INSTRUCTIONS FOR THE TASK: State, as a number alone, how many lines of the entries contain the word "types".

**********

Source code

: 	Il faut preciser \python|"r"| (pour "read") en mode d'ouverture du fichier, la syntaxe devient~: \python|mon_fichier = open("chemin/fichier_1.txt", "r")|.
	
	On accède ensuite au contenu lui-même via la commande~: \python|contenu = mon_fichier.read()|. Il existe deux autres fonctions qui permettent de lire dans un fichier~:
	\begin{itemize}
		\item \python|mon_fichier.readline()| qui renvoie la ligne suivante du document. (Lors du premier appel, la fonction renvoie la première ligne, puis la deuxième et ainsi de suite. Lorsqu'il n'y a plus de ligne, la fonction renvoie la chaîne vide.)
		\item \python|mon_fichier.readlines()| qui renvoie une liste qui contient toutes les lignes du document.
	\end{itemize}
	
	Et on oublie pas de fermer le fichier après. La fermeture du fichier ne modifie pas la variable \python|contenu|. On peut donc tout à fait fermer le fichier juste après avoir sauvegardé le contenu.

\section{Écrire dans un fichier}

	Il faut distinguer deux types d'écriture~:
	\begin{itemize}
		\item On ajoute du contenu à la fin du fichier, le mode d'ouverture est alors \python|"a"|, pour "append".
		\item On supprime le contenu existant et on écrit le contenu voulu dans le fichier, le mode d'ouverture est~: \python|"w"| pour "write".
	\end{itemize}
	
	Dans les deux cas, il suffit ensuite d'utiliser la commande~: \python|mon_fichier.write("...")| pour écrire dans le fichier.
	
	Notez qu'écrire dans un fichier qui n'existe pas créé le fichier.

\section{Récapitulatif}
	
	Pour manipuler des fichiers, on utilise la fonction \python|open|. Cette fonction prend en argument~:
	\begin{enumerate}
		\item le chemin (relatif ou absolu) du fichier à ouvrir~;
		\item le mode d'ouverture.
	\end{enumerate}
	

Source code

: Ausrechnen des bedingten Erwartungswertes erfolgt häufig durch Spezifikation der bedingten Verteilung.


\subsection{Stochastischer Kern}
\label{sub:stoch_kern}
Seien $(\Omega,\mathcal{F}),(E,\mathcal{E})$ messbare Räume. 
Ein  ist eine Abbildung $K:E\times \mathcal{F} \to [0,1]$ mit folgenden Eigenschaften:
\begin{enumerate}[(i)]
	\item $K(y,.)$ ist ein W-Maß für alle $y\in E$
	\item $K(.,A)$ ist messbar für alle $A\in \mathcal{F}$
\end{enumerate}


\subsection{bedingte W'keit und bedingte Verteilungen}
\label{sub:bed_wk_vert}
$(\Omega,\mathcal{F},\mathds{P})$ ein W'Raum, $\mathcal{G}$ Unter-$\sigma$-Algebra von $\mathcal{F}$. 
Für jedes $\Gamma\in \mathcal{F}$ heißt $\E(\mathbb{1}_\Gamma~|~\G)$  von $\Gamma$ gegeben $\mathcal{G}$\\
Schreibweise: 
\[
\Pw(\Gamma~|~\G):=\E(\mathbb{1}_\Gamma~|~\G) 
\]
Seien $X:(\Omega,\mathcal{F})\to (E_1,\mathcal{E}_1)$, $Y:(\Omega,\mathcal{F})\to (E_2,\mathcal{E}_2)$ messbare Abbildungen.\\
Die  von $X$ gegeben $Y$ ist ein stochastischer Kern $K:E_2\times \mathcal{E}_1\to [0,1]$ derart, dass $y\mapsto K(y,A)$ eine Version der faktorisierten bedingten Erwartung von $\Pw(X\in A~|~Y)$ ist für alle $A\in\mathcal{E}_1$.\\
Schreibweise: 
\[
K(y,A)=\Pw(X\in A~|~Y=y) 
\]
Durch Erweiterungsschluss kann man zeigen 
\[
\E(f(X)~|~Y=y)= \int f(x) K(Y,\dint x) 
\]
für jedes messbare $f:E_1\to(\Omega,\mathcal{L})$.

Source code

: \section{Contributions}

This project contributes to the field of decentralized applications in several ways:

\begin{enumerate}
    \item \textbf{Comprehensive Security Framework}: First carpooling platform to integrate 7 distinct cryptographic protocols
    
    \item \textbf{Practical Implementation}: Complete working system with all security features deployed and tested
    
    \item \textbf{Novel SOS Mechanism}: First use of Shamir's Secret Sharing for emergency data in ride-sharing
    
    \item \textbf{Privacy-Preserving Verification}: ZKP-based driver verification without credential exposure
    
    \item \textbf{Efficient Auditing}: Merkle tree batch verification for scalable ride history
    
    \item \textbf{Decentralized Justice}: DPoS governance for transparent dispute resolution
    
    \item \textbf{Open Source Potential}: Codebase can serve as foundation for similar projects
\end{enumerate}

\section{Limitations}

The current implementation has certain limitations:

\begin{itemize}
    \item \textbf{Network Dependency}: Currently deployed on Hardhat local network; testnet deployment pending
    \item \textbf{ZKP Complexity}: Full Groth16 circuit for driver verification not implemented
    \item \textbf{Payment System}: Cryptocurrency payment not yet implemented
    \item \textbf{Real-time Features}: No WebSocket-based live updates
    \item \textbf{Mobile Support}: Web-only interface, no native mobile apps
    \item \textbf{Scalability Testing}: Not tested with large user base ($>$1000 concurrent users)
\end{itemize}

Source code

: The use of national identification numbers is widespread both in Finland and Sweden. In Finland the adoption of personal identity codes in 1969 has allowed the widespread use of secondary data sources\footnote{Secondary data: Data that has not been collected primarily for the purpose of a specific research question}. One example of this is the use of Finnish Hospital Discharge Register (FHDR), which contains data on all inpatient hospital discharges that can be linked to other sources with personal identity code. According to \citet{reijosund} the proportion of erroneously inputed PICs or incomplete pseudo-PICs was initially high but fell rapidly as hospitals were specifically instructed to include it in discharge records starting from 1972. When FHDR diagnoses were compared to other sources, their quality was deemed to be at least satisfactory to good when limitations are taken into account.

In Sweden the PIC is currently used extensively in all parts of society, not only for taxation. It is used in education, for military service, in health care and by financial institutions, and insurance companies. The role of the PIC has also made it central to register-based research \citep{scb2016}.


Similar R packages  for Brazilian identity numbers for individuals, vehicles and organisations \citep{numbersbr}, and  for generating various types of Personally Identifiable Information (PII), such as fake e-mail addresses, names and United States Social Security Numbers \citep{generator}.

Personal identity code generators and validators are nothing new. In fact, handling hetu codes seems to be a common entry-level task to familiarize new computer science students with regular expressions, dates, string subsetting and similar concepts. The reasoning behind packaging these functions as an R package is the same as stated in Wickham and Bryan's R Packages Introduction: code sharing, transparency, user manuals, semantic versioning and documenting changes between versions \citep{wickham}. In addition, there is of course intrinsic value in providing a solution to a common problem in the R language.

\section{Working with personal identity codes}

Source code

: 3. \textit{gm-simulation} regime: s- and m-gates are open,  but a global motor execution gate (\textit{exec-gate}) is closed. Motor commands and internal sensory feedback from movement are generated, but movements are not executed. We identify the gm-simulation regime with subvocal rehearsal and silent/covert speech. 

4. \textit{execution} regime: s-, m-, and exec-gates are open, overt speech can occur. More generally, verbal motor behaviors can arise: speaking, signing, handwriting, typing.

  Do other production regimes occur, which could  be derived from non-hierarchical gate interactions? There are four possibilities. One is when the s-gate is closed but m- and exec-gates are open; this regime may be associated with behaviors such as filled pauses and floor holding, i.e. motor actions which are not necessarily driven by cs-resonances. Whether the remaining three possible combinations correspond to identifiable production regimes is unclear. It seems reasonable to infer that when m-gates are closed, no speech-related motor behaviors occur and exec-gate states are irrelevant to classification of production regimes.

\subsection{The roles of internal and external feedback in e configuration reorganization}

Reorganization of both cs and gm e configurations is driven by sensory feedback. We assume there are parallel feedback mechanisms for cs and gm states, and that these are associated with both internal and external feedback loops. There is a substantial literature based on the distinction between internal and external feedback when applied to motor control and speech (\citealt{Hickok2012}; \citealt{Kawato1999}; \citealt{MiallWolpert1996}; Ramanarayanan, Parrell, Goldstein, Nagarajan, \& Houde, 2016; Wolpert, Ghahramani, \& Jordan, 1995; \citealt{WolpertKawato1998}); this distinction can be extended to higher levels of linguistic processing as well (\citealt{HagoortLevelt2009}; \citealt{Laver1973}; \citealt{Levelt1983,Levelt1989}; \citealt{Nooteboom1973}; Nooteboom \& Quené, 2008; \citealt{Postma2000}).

**********

SOLUTION TO THIS PROBLEM: 2